Roberto Gorelli points our attention at a recently published meteor related paper:

Triple-frequency meteor radar full wave scattering Measurements and comparison to theory

This article has been submitted for publication to Astronomy & Astrophysics by G. Stober, P. Brown, M. Campbell-Brown, and R. J. Weryk

 

Abstract: Context. Radar scattering from meteor trails depends on several poorly constrained quantities, such as electron line density, q, initial trail radius, r_0, and ambipolar diffusion coefficient, D.
Aims. The goal is to apply a numerical model of full wave backscatter to triple frequency echo measurements to validate theory and constrain estimates of electron radial distribution, initial trail radius, and the ambipolar diffusion coefficient.
Methods. A selection of 50 transversely polarized and 50 parallel polarized echoes with complete trajectory information were identified from simultaneous tri-frequency echoes recorded by the Canadian Meteor Orbit Radar (CMOR).
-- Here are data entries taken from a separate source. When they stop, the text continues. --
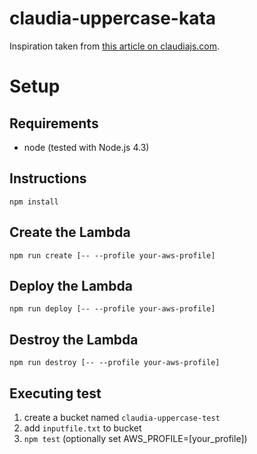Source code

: # claudia-uppercase-kata

Inspiration taken from [this article on claudiajs.com](https://claudiajs.com/tutorials/designing-testable-lambdas.html).

# Setup

## Requirements

- node (tested with Node.js 4.3)

## Instructions

```
npm install
```

## Create the Lambda

```
npm run create [-- --profile your-aws-profile]
```

## Deploy the Lambda

```
npm run deploy [-- --profile your-aws-profile]
```

## Destroy the Lambda

```
npm run destroy [-- --profile your-aws-profile]
```


## Executing test

1. create a bucket named `claudia-uppercase-test`
2. add `inputfile.txt` to bucket
3. `npm test` (optionally set AWS_PROFILE=[your_profile])
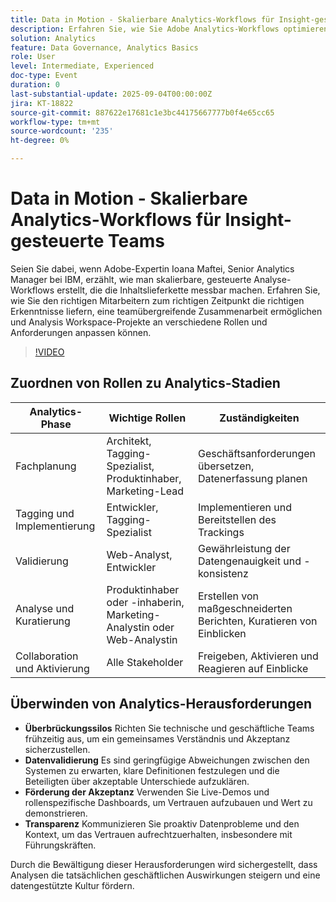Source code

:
 ```yaml
---
title: Data in Motion - Skalierbare Analytics-Workflows für Insight-gesteuerte Teams
description: Erfahren Sie, wie Sie Adobe Analytics-Workflows optimieren, die Governance stärken und Teams mit Erkenntnissen unterstützen, die Aktivierung, Zusammenarbeit und Wachstum fördern.
solution: Analytics
feature: Data Governance, Analytics Basics
role: User
level: Intermediate, Experienced
doc-type: Event
duration: 0
last-substantial-update: 2025-09-04T00:00:00Z
jira: KT-18822
source-git-commit: 887622e17681c1e3bc44175667777b0f4e65cc65
workflow-type: tm+mt
source-wordcount: '235'
ht-degree: 0%

---
```



# Data in Motion - Skalierbare Analytics-Workflows für Insight-gesteuerte Teams

Seien Sie dabei, wenn Adobe-Expertin Ioana Maftei, Senior Analytics Manager bei IBM, erzählt, wie man skalierbare, gesteuerte Analyse-Workflows erstellt, die die Inhaltslieferkette messbar machen. Erfahren Sie, wie Sie den richtigen Mitarbeitern zum richtigen Zeitpunkt die richtigen Erkenntnisse liefern, eine teamübergreifende Zusammenarbeit ermöglichen und Analysis Workspace-Projekte an verschiedene Rollen und Anforderungen anpassen können.

>[!VIDEO](https://video.tv.adobe.com/v/3471118/?learn=on&enablevpops)

## Zuordnen von Rollen zu Analytics-Stadien

| Analytics-Phase | Wichtige Rollen | Zuständigkeiten |
|--------------------------|-----------------------------------|--------------------------------------------------|
| Fachplanung | Architekt, Tagging-Spezialist, Produktinhaber, Marketing-Lead | Geschäftsanforderungen übersetzen, Datenerfassung planen |
| Tagging und Implementierung | Entwickler, Tagging-Spezialist | Implementieren und Bereitstellen des Trackings |
| Validierung | Web-Analyst, Entwickler | Gewährleistung der Datengenauigkeit und -konsistenz |
| Analyse und Kuratierung | Produktinhaber oder -inhaberin, Marketing-Analystin oder Web-Analystin | Erstellen von maßgeschneiderten Berichten, Kuratieren von Einblicken |
| Collaboration und Aktivierung | Alle Stakeholder | Freigeben, Aktivieren und Reagieren auf Einblicke |


## Überwinden von Analytics-Herausforderungen

* **Überbrückungssilos** Richten Sie technische und geschäftliche Teams frühzeitig aus, um ein gemeinsames Verständnis und Akzeptanz sicherzustellen.
* **Datenvalidierung** Es sind geringfügige Abweichungen zwischen den Systemen zu erwarten, klare Definitionen festzulegen und die Beteiligten über akzeptable Unterschiede aufzuklären.
* **Förderung der Akzeptanz** Verwenden Sie Live-Demos und rollenspezifische Dashboards, um Vertrauen aufzubauen und Wert zu demonstrieren.
* **Transparenz** Kommunizieren Sie proaktiv Datenprobleme und den Kontext, um das Vertrauen aufrechtzuerhalten, insbesondere mit Führungskräften.

Durch die Bewältigung dieser Herausforderungen wird sichergestellt, dass Analysen die tatsächlichen geschäftlichen Auswirkungen steigern und eine datengestützte Kultur fördern.
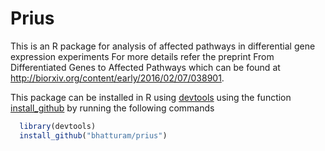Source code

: # Prius
This is an R package for analysis of affected pathways in differential gene expression experiments
For more details refer the preprint From Differentiated Genes to Affected Pathways which can be found at http://biorxiv.org/content/early/2016/02/07/038901.

This package can be installed in R using [devtools](https://cran.r-project.org/web/packages/devtools/index.html) using the function [install_github](http://www.inside-r.org/packages/cran/devtools/docs/install_github) by running the following commands

```R
  library(devtools)
  install_github("bhatturam/prius")
```
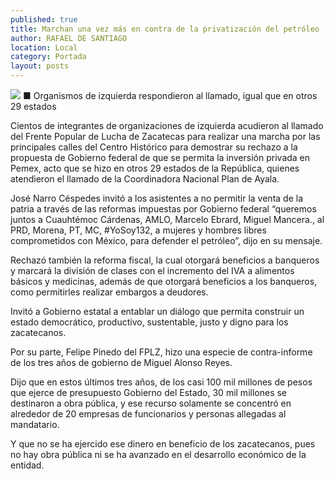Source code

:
 ```yaml
---
published: true
title: Marchan una vez más en contra de la privatización del petróleo
author: RAFAEL DE SANTIAGO
location: Local
category: Portada
layout: posts
---
```


![](http://i.imgur.com/XRJPWzym.jpg)
■ Organismos de izquierda respondieron al llamado, igual que en otros 29 estados

Cientos de integrantes de organizaciones de izquierda acudieron al llamado del Frente Popular de Lucha de Zacatecas para realizar una marcha por las principales calles del Centro Histórico para demostrar su rechazo a la propuesta de Gobierno federal de que se permita la inversión privada en Pemex, acto que se hizo en otros 29 estados de la República, quienes atendieron el llamado de la Coordinadora Nacional Plan de Ayala.

José Narro Céspedes invitó a los asistentes a no permitir la venta de la patria a través de las reformas impuestas por Gobierno federal “queremos juntos a Cuauhtémoc Cárdenas, AMLO, Marcelo Ebrard, Miguel Mancera., al PRD, Morena, PT, MC, #YoSoy132, a mujeres y hombres libres comprometidos con México, para defender el petróleo”, dijo en su mensaje.

Rechazó también la reforma fiscal, la cual otorgará beneficios a banqueros y marcará la división de clases con el incremento del IVA a alimentos básicos y medicinas, además de que otorgará beneficios a los banqueros, como permitirles realizar embargos a deudores.

Invitó a Gobierno estatal a entablar un diálogo que permita construir un estado democrático, productivo, sustentable, justo y digno para los zacatecanos.

Por su parte, Felipe Pinedo del FPLZ, hizo una especie de contra-informe de los tres años de gobierno de Miguel Alonso Reyes.

Dijo que en estos últimos tres años, de los casi 100 mil millones de pesos que ejerce de presupuesto Gobierno del Estado, 30 mil millones se destinaron a obra pública, y ese recurso solamente se concentró en alrededor de 20 empresas de funcionarios y personas allegadas al mandatario.

Y que no se ha ejercido ese dinero en beneficio de los zacatecanos, pues no hay obra pública ni se ha avanzado en el desarrollo económico de la entidad.
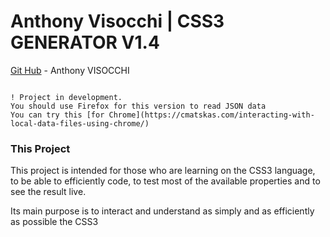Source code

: # Anthony Visocchi | CSS3 GENERATOR V1.4
[Git Hub](https://github.com/anthoviso) - Anthony VISOCCHI

```

! Project in development.
You should use Firefox for this version to read JSON data
You can try this [for Chrome](https://cmatskas.com/interacting-with-local-data-files-using-chrome/)
```

### This Project

This project is intended for those who are learning on the CSS3 language,
to be able to efficiently code, to test most of the available properties and to see the result live.

Its main purpose is to interact and understand as simply and as efficiently as possible the CSS3
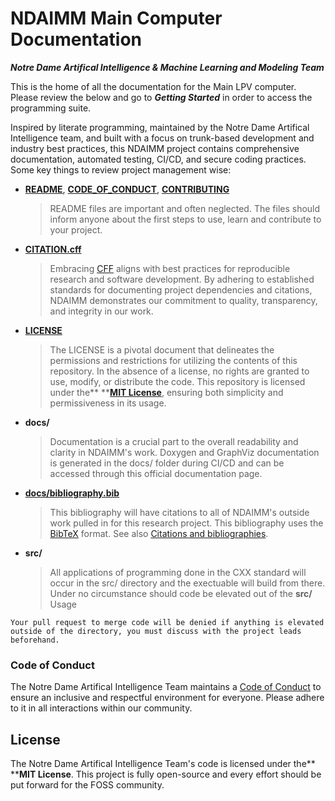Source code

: # **NDAIMM Main Computer Documentation**

***Notre Dame Artifical Intelligence & Machine Learning and Modeling Team***

This is the home of all the documentation for the Main LPV computer. Please review the below and go to ***Getting Started*** in order to access the programming suite.

Inspired by literate programming, maintained by the Notre Dame Artifical Intelligence team, and built with a focus on trunk-based development and industry best practices, this NDAIMM project contains comprehensive documentation, automated testing, CI/CD, and secure coding practices. Some key things to review project management wise:

- [**README**](README), [**CODE_OF_CONDUCT**](docs/CODE_OF_CONDUCT.md), [**CONTRIBUTING**](docs/CONTRIBUTING.md)

  > README files are important and often neglected. The files should inform anyone about the first steps to use, learn and contribute to your project.
  >
- [**CITATION.cff**](CITATION.cff)

  > Embracing [CFF](https://citation-file-format.github.io) aligns with best practices for reproducible research and software development. By adhering to established standards for documenting project dependencies and citations, NDAIMM demonstrates our commitment to quality, transparency, and integrity in our work.
  >
- [**LICENSE**](LICENSE)

  > The LICENSE is a pivotal document that delineates the permissions and restrictions for utilizing the contents of this repository. In the absence of a license, no rights are granted to use, modify, or distribute the code. This repository is licensed under the** **[**MIT License**](), ensuring both simplicity and permissiveness in its usage.
  >
- **docs/**

  > Documentation is a crucial part to the overall readability and clarity in NDAIMM's work. Doxygen and GraphViz documentation is generated in the docs/ folder during CI/CD and can be accessed through this official documentation page.
  >
- [**docs/bibliography.bib**](/docs/bibliography.bib)

  > This bibliography will have citations to all of NDAIMM's outside work pulled in for this research project. This bibliography uses the [BibTeX](https://www.bibtex.org/Format/) format. See also [Citations and bibliographies](https://jupyterbook.org/en/stable/content/citations.html).
  >
- **src/**

  > All applications of programming done in the CXX standard will occur in the src/ directory and the exectuable will build from there. Under no circumstance should code be elevated out of the **src/** Usage
  >

```{caution}
Your pull request to merge code will be denied if anything is elevated outside of the directory, you must discuss with the project leads beforehand.
```


### Code of Conduct

The Notre Dame Artifical Intelligence Team maintains a [Code of Conduct](docs/CODE_OF_CONDUCT.md) to ensure an inclusive and respectful environment for everyone. Please adhere to it in all interactions within our community.

## License

The Notre Dame Artifical Intelligence Team's code is licensed under the** ****MIT License**. This project is fully open-source and every effort should be put forward for the FOSS community.
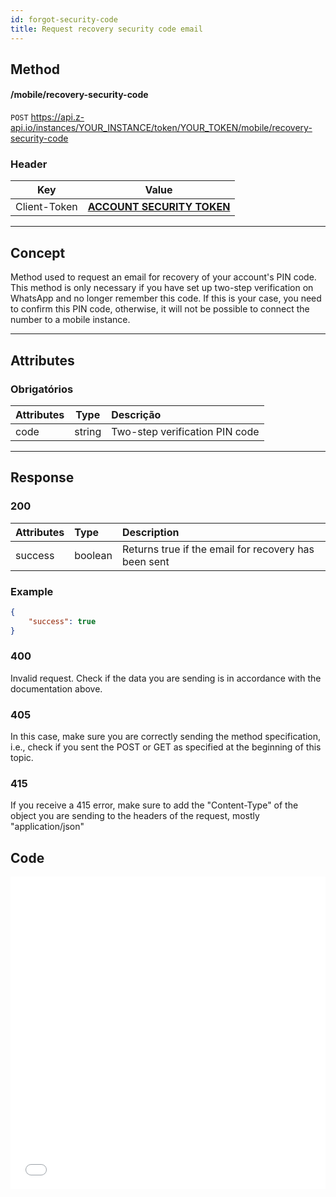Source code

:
 ```yaml
---
id: forgot-security-code
title: Request recovery security code email
---
```


## Method

#### /mobile/recovery-security-code

`POST` https://api.z-api.io/instances/YOUR_INSTANCE/token/YOUR_TOKEN/mobile/recovery-security-code

### Header

|      Key       |            Value            |
| :------------: |     :-----------------:     |
|  Client-Token  | **[ACCOUNT SECURITY TOKEN](../security/client-token)** |
---

## Concept

Method used to request an email for recovery of your account's PIN code. This method is only necessary if you have set up two-step verification on WhatsApp and no longer remember this code. If this is your case, you need to confirm this PIN code, otherwise, it will not be possible to connect the number to a mobile instance.

---

## Attributes

### Obrigatórios

| Attributes | Type | Descrição |
| :-------- | :--: | :-- |
| code      | string | Two-step verification PIN code |

---

## Response

### 200

| Attributes   | Type     | Description |
| :--------   | :------  | :-------- |
| success     | boolean  | Returns true if the email for recovery has been sent |


### Example

```json
{
    "success": true
}
```

### 400

Invalid request. Check if the data you are sending is in accordance with the documentation above.

### 405

In this case, make sure you are correctly sending the method specification, i.e., check if you sent the POST or GET as specified at the beginning of this topic.

### 415

If you receive a 415 error, make sure to add the "Content-Type" of the object you are sending to the headers of the request, mostly "application/json"


## Code

<iframe src="//api.apiembed.com/?source=https://raw.githubusercontent.com/Z-API/z-api-docs/main/json-examples/forgot-security-code.json&targets=all" frameborder="0" scrolling="no" width="100%" height="500px" seamless></iframe>

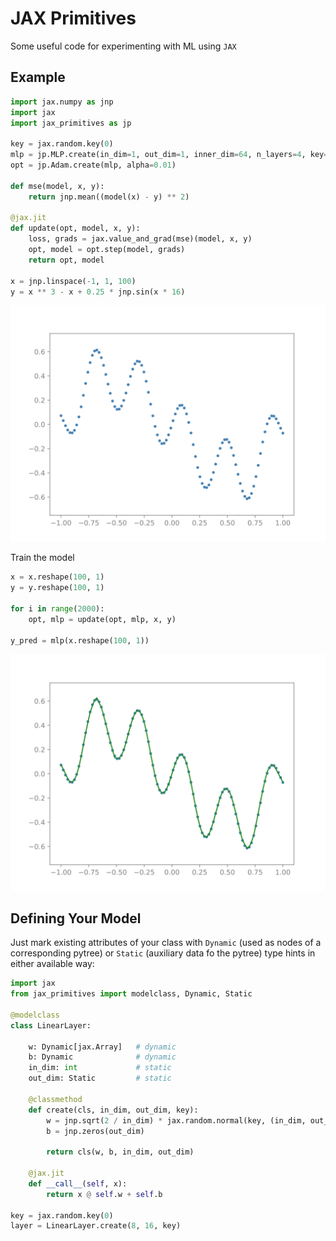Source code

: # JAX Primitives

Some useful code for experimenting with ML using `JAX`

## Example

```python
import jax.numpy as jnp
import jax
import jax_primitives as jp

key = jax.random.key(0)
mlp = jp.MLP.create(in_dim=1, out_dim=1, inner_dim=64, n_layers=4, key=key)
opt = jp.Adam.create(mlp, alpha=0.01)

def mse(model, x, y):
    return jnp.mean((model(x) - y) ** 2)

@jax.jit
def update(opt, model, x, y):
    loss, grads = jax.value_and_grad(mse)(model, x, y)
    opt, model = opt.step(model, grads)
    return opt, model

x = jnp.linspace(-1, 1, 100)
y = x ** 3 - x + 0.25 * jnp.sin(x * 16)
```

![Input Data Plot](images/data.svg)

Train the model
```python
x = x.reshape(100, 1)
y = y.reshape(100, 1)

for i in range(2000):
    opt, mlp = update(opt, mlp, x, y)

y_pred = mlp(x.reshape(100, 1))
```

![Predictions Plot](images/predictions.svg)

## Defining Your Model

Just mark existing attributes of your class with `Dynamic` (used as nodes of a corresponding pytree) or `Static` (auxiliary data fo the pytree) type hints in either available way:

```python
import jax
from jax_primitives import modelclass, Dynamic, Static

@modelclass
class LinearLayer:

    w: Dynamic[jax.Array]   # dynamic
    b: Dynamic              # dynamic
    in_dim: int             # static
    out_dim: Static         # static

    @classmethod
    def create(cls, in_dim, out_dim, key):
        w = jnp.sqrt(2 / in_dim) * jax.random.normal(key, (in_dim, out_dim))
        b = jnp.zeros(out_dim)

        return cls(w, b, in_dim, out_dim)

    @jax.jit
    def __call__(self, x):
        return x @ self.w + self.b

key = jax.random.key(0)
layer = LinearLayer.create(8, 16, key)
```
The amplitude-time profile of each echo was fit to our model using three different choices for the radial electron distribution assuming a Gaussian, parabolicexponential, and 1-by-r^2 electron line density model. The observations were manually fit by varying, q, r_0, and D per model until all three synthetic echo-amplitude profiles at each frequency matched observation.
Results. The Gaussian radial electron distribution was the most successful at fitting echo power profiles, followed by the 1/(r^2). We were unable to fit any echoes using a profile where electron density varied from the trail axis as an exponential-parabolic distribution. While fewer than 5% of all examined echoes had self-consistent fits, the estimates of r_0 and D as a function of height obtained were broadly similar to earlier studies, though with considerable scatter. Most meteor echoes are found to not be described well by the idealized full wave scattering model.